本研究旨在探讨下半身肌肉结构与垂直跳跃表现之间的关系。25 名接受过抗阻训练的男性(年龄 23.3 ± 3.2 岁;身高 176.1 ± 7.4cm;体重 86.2 ± 11.6kg)同时参加了解剖学和跳跃表现测试。分析了外侧股四头肌(VL)和外侧腓肠肌(LG)的肌纤维束厚度、肌纤维束长度和羽状角。测量了深蹲跳(SJ)、反向跳(CMJ)和深度下落跳(DDJ)的跳跃高度以及相对和绝对功率。回归分析用于确定这些结构是否可以预测跳跃表现。VL 的测量值与任何跳跃测量值均无显著相关性。外侧腓肠肌羽状角是所有 3 种跳跃类型(SJ:r2 = 0.212,p = 0.021;CMJ:r2 = 0.186,p = 0.018;DDJ:r2 = 0.263,p = 0.005)的跳跃高度的显著但较弱的预测因子。当比较在增加预拉伸下的跳跃高度时,所有感兴趣的变量都不能显著预测 CMJ 和 SJ 之间的跳跃高度差异。然而,LG 肌纤维束长度与 DDJ-CMJ 呈弱但显著的负相关(r2 = 0.152;p = 0.031)。
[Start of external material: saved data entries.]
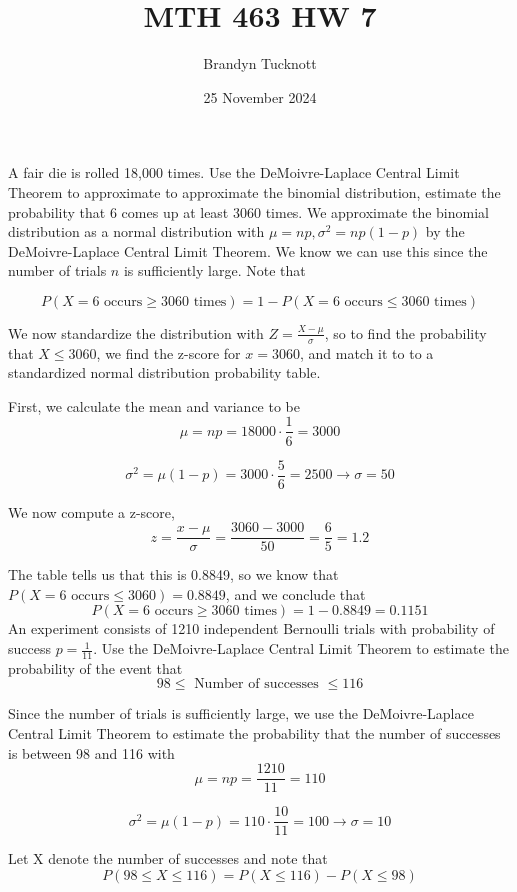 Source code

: \documentclass{exam}
\title{MTH 463 HW 7}
\author{Brandyn Tucknott}
\date{25 November 2024}
\begin{document}
\maketitle

\begin{questions}
    \question
A fair die is rolled 18,000 times. Use the DeMoivre-Laplace Central Limit Theorem to approximate to approximate the binomial distribution, estimate the probability that 6 comes up at least 3060 times.
\sol
We approximate the binomial distribution as a normal distribution with $\mu = np, \sigma^2 = np(1 - p)$ by the DeMoivre-Laplace Central Limit Theorem. We know we can use this since the number of trials $n$ is sufficiently large. Note that

$$P(X = 6 \text{ occurs} \geq 3060 \text{ times}) = 1 - P(X = 6 \text{ occurs} \leq 3060 \text{ times})$$

We now standardize the distribution with $Z = \frac{X - \mu}{\sigma}$, so to find the probability that $X \leq 3060$, we find the z-score for $x = 3060$, and match it to to a standardized normal distribution probability table.

First, we calculate the mean and variance to be
$$\mu = np = 18000\cdot \frac{1}{6} = 3000$$

$$\sigma^2 = \mu(1 - p) = 3000 \cdot \frac{5}{6} = 2500 \rightarrow \sigma = 50$$

We now compute a z-score,
$$z = \frac{x - \mu}{\sigma} = \frac{3060 - 3000}{50} = \frac{6}{5} = 1.2$$

The table tells us that this is 0.8849, so we know that $P(X = 6 \text{ occurs} \leq 3060) = 0.8849$, and we conclude that
$$P(X = 6 \text{ occurs} \geq 3060 \text{ times}) = 1 - 0.8849 = 0.1151$$
\newpage
\question
An experiment consists of 1210 independent Bernoulli trials with probability of success $p = \frac{1}{11}$. Use the DeMoivre-Laplace Central Limit Theorem to estimate the probability of the event that 
$$98 \leq\text{ Number of successes } \leq 116$$

\sol
Since the number of trials is sufficiently large, we use the DeMoivre-Laplace Central Limit Theorem to estimate the probability that the number of successes is between 98 and 116 with
$$\mu = np = \frac{1210}{11} = 110$$

$$\sigma^2 = \mu(1 - p) = 110\cdot \frac{10}{11} = 100 \rightarrow \sigma = 10$$

Let X denote the number of successes and note that
$$P(98 \leq X \leq 116) = P(X \leq 116) - P(X \leq 98)$$


\end{questions}
\end{document}
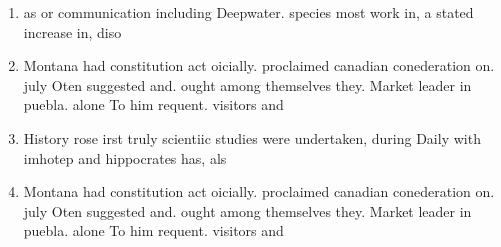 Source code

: \documentclass[a4paper]{article}
\begin{document}
\begin{enumerate}
\item as or communication including Deepwater. species most work in, a stated increase in, diso

\item Montana had constitution act oicially. proclaimed canadian conederation on. july Oten suggested and. ought among themselves they. Market leader in puebla. alone To him requent. visitors and

\item History rose irst truly scientiic studies were undertaken, during Daily with imhotep and hippocrates has, als

\item Montana had constitution act oicially. proclaimed canadian conederation on. july Oten suggested and. ought among themselves they. Market leader in puebla. alone To him requent. visitors and

\end{enumerate}
\end{document}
外侧腓肠肌厚度是所有跳跃类型和跳跃类型之间绝对功率的最强预测因子(SJ:r2 = 0.181,p = 0.034;CMJ:r2 = 0.201,p = 0.014;DDJ:r2 = 0.122,p = 0.049;CMJ-SJ:r2 = 0.201,p = 0.014;DDJ-CMJ:r2 = 0.146,p = 0.034)。外侧腓肠肌羽状角也是所有 3 种跳跃类型和跳跃类型之间相对功率的最佳预测因子(SJ:r2 = 0.172,p = 0.038;CMJ:r2 = 0.416,p = 0.000;DDJ:r2 = 0.167,p = 0.024;CMJ-SJ:r2 = 0.391,p = 0.000;DDJ-CMJ:r2 = 0.136,p = 0.039)。与以前关于短跑的研究结果不同,跳跃表现的结果表明,更大的羽状角和更短的肌纤维束,在增加预拉伸负荷时,积极预测跳跃能力,这强化了训练特异性的必要性。我们在抗阻训练男性中的发现表明,在跳跃对运动成功至关重要的情况下,人们可以从发展 LG 肌肉结构中受益,同时解决离心力量问题。